No contento con perseguir al lirismo en sus escondidas madrigueras provincianas, Balzac quiso condenarlo en la altiva y gloriosa cabeza del mayor propagador del mismo: Jorge Sand. A tal tendencia   —263→   responde la interesante novela, o, por mejor decir, el estudio titulado Beatriz. Beatriz es, como diríamos hoy, una novela con clave. Se transparentan los nombres de Jorge Sand y de la condesa de Agoult, otra literata menos famosa. En cuanto al tipo físico y al carácter, el retrato de Jorge Sand, bastante idealizado, o, mejor dicho, visto con la intensidad casi visionaria de Balzac, no hay quien no lo reconozca. Es admirable la pintura del efecto que produce la señorita Des Touches, en quien el autor representa a Jorge Sand, sobre el fondo, no ya provinciano, sino campesino, del país bretón de Guerande. Los curas quieren subir al púlpito y predicar contra ella, las señoritas legitimistas se persignan al oír su nombre. Se la odia más, por lo mismo que es también noble y bretona y parece su conducta una apostasía.

La señorita Des Touches, que ha hecho célebre su pseudónimo literario, y puesto su yo por encima de las preocupaciones y leyes sociales, no se cuida del terror que en Guerande produce su presencia; pero habiendo conocido a un joven y simpático caballero que reside en un castillo próximo, se prenda de él con pasión entre maternal y amorosa, llena de abnegación y de pureza, y como al sufrir un desencanto, sufre también una crisis de sentimiento religioso, renuncia a su independencia y a su pluma, y entra, sumisa y arrepentida, en un convento.

Ciertamente que este desenlace no está en armonía con la vida de Jorge Sand, que, cuando se arrepintió, no fue para tomar el velo, sino para   —264→   declararse humanitaria; es cierto que entonces renegó de su individualismo; pero la Jorge Sand penitente que nos pinta en la novela, no se parece, poco ni mucho, a la prosélita de Michel de Bourges. De todas suertes, Balzac, en esta narración hizo también campaña antilírica. La monja escribe estas palabras, en una carta dirigida al hombre por cuyo amor se impone expiación tan rigurosa:

«La sociedad no existe sin la religión del deber, y ambos la hemos desconocido, dejándonos llevar de la pasión y de la fantasía. Mi vida ha sido como un largo acceso de egoísmo». Largo acceso de egoísmo son, en efecto, los lirismos de Jorge Sand; y Balzac, al expresarse así, condena, en una frase, la tendencia más general y romántica, con toda la fuerza de su objetividad, de su sentido positivo de historiador, antes que de poeta y novelista.
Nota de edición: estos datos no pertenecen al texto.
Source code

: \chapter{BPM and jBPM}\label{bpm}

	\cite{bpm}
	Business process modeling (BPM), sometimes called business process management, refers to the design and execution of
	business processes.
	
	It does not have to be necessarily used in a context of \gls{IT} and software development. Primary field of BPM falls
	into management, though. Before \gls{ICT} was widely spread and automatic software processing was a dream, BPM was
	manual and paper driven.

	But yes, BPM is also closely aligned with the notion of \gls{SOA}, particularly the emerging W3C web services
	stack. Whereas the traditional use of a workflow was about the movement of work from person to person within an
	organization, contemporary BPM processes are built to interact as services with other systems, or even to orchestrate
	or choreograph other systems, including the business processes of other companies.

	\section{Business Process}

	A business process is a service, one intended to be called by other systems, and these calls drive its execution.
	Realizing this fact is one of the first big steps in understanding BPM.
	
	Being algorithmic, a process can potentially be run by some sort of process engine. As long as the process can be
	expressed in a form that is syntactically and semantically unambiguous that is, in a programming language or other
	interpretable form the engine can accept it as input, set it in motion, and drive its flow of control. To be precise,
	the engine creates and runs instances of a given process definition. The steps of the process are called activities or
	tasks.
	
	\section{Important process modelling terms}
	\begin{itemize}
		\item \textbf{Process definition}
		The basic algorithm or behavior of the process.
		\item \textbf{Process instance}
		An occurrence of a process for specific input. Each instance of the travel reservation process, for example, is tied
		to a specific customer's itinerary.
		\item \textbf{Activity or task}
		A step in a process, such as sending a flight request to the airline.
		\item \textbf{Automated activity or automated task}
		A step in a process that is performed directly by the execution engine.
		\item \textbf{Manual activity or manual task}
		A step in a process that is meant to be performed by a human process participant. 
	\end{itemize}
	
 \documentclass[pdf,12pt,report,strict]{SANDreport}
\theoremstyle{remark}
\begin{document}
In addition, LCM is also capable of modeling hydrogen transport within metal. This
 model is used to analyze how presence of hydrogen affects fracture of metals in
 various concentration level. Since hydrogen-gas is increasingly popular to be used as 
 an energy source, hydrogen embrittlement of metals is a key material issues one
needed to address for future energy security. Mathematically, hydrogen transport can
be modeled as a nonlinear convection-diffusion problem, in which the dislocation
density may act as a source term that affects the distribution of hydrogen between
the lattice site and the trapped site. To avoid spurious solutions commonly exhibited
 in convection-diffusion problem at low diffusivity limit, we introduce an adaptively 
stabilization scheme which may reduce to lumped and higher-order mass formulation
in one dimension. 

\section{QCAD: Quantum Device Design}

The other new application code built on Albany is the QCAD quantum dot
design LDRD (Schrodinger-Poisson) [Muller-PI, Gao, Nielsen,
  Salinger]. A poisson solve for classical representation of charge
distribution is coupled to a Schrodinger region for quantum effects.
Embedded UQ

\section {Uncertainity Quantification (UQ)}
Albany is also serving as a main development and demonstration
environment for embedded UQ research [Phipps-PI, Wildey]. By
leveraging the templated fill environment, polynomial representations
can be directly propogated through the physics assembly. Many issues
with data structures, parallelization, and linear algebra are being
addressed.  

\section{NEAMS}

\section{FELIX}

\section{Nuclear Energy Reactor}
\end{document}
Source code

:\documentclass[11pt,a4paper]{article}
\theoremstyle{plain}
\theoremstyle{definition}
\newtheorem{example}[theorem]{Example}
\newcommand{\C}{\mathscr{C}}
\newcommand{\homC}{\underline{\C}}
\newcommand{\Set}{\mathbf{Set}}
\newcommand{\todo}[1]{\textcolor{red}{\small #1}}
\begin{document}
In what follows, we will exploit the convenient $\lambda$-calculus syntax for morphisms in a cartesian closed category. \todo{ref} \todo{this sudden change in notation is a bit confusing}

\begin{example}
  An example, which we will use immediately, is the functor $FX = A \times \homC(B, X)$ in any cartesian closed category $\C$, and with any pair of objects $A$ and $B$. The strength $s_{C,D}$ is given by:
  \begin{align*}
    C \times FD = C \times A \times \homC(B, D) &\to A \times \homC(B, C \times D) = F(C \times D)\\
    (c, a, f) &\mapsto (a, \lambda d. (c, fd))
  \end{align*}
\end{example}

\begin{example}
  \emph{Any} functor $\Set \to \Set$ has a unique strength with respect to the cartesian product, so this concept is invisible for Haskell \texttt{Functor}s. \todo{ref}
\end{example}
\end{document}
Para leer a Balzac sirve cualquiera de las buenas ediciones que de él abundan en las librerías. Para estudiarle, recomendaré los Retratos contemporáneos, de Sainte Beuve, y el tomo tercero de las Pláticas del lunes; la Correspondencia de Balzac, tomo XXIV de la Edición de sus Obras completas, París, 1876; los Nuevos ensayos de crítica y de historia, por Taine, y varios artículos y estudios de Zola, Champfleury, Werdet, Lamartine (en su Curso de literatura); el libro de Marcel Barriére, Honorato de Balzac; el de Edmundo Biré, Honorato de Balzac; Laura de Surville, Balzac, su vida y sus obras; Gozlan, Balzac en zapatillas; y si me atreviese, añadiría a esta lista el   —265→   estudio extenso que he consagrado a Balzac en La transición, tomo segundo de mi Literatura francesa contemporánea. Hago observar que aquí hemos visto a Balzac solamente por un aspecto limitado, el que nos podía interesar; y estas indicaciones bibliográficas acaso huelgan, por el momento.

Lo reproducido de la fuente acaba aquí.